■ Task to carry out ■
Repeat the material below. Keep every line exactly as written.

_____

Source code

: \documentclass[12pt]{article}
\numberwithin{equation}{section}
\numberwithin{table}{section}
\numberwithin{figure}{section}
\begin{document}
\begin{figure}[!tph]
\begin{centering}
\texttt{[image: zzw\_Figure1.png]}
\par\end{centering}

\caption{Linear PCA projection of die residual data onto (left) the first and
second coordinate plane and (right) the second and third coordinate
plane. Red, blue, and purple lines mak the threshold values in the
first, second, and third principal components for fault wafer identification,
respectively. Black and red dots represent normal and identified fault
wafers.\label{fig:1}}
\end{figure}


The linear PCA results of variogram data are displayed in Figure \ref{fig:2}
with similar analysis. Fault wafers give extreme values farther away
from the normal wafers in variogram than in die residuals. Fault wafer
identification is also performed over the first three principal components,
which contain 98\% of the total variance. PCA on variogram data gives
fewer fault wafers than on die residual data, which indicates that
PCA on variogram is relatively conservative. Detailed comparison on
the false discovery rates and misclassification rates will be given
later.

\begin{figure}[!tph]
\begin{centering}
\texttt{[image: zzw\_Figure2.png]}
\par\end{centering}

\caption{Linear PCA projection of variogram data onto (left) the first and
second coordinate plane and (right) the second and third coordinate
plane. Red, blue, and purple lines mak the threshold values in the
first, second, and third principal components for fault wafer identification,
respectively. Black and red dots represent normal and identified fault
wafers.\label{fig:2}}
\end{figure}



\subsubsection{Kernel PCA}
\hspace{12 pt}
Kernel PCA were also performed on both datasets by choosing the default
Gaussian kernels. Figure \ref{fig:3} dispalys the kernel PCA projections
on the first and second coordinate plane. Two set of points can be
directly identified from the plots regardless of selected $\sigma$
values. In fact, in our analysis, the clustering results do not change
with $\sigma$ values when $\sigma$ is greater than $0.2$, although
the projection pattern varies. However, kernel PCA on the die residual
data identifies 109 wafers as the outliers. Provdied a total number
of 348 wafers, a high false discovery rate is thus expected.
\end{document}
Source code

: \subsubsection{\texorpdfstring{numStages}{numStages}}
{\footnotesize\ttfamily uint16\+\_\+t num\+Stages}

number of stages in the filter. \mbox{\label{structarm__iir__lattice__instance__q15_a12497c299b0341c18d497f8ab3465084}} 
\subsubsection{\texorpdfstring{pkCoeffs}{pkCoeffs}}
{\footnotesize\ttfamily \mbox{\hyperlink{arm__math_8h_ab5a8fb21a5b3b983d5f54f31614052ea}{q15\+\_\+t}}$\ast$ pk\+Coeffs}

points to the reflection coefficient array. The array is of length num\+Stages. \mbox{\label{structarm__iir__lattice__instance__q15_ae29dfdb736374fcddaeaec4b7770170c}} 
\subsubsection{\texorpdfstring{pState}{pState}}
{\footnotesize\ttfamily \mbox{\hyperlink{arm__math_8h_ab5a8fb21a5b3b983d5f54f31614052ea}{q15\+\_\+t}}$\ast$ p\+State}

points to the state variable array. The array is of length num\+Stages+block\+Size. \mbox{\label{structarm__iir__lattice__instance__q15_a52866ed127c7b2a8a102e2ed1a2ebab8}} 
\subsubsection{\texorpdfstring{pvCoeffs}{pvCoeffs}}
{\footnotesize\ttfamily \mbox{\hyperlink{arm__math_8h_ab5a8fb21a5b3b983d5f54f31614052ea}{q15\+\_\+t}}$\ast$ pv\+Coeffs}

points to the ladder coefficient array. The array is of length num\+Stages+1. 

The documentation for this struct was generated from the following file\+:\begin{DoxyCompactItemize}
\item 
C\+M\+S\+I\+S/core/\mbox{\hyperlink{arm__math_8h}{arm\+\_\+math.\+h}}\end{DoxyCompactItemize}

_____

■ Written response ■
Source code

: \documentclass[12pt]{article}
\numberwithin{equation}{section}
\numberwithin{table}{section}
\numberwithin{figure}{section}
\begin{document}
\begin{figure}[!tph]
\begin{centering}
\texttt{[image: zzw\_Figure1.png]}
\par\end{centering}

\caption{Linear PCA projection of die residual data onto (left) the first and
second coordinate plane and (right) the second and third coordinate
plane. Red, blue, and purple lines mak the threshold values in the
first, second, and third principal components for fault wafer identification,
respectively. Black and red dots represent normal and identified fault
wafers.\label{fig:1}}
\end{figure}


The linear PCA results of variogram data are displayed in Figure \ref{fig:2}
with similar analysis. Fault wafers give extreme values farther away
from the normal wafers in variogram than in die residuals. Fault wafer
identification is also performed over the first three principal components,
which contain 98\% of the total variance. PCA on variogram data gives
fewer fault wafers than on die residual data, which indicates that
PCA on variogram is relatively conservative. Detailed comparison on
the false discovery rates and misclassification rates will be given
later.

\begin{figure}[!tph]
\begin{centering}
\texttt{[image: zzw\_Figure2.png]}
\par\end{centering}

\caption{Linear PCA projection of variogram data onto (left) the first and
second coordinate plane and (right) the second and third coordinate
plane. Red, blue, and purple lines mak the threshold values in the
first, second, and third principal components for fault wafer identification,
respectively. Black and red dots represent normal and identified fault
wafers.\label{fig:2}}
\end{figure}



\subsubsection{Kernel PCA}
\hspace{12 pt}
Kernel PCA were also performed on both datasets by choosing the default
Gaussian kernels. Figure \ref{fig:3} dispalys the kernel PCA projections
on the first and second coordinate plane. Two set of points can be
directly identified from the plots regardless of selected $\sigma$
values. In fact, in our analysis, the clustering results do not change
with $\sigma$ values when $\sigma$ is greater than $0.2$, although
the projection pattern varies. However, kernel PCA on the die residual
data identifies 109 wafers as the outliers. Provdied a total number
of 348 wafers, a high false discovery rate is thus expected.
\end{document}
Source code

: \subsubsection{\texorpdfstring{numStages}{numStages}}
{\footnotesize\ttfamily uint16\+\_\+t num\+Stages}

number of stages in the filter. \mbox{\label{structarm__iir__lattice__instance__q15_a12497c299b0341c18d497f8ab3465084}} 
\subsubsection{\texorpdfstring{pkCoeffs}{pkCoeffs}}
{\footnotesize\ttfamily \mbox{\hyperlink{arm__math_8h_ab5a8fb21a5b3b983d5f54f31614052ea}{q15\+\_\+t}}$\ast$ pk\+Coeffs}

points to the reflection coefficient array. The array is of length num\+Stages. \mbox{\label{structarm__iir__lattice__instance__q15_ae29dfdb736374fcddaeaec4b7770170c}} 
\subsubsection{\texorpdfstring{pState}{pState}}
{\footnotesize\ttfamily \mbox{\hyperlink{arm__math_8h_ab5a8fb21a5b3b983d5f54f31614052ea}{q15\+\_\+t}}$\ast$ p\+State}

points to the state variable array. The array is of length num\+Stages+block\+Size. \mbox{\label{structarm__iir__lattice__instance__q15_a52866ed127c7b2a8a102e2ed1a2ebab8}} 
\subsubsection{\texorpdfstring{pvCoeffs}{pvCoeffs}}
{\footnotesize\ttfamily \mbox{\hyperlink{arm__math_8h_ab5a8fb21a5b3b983d5f54f31614052ea}{q15\+\_\+t}}$\ast$ pv\+Coeffs}

points to the ladder coefficient array. The array is of length num\+Stages+1. 

The documentation for this struct was generated from the following file\+:\begin{DoxyCompactItemize}
\item 
C\+M\+S\+I\+S/core/\mbox{\hyperlink{arm__math_8h}{arm\+\_\+math.\+h}}\end{DoxyCompactItemize}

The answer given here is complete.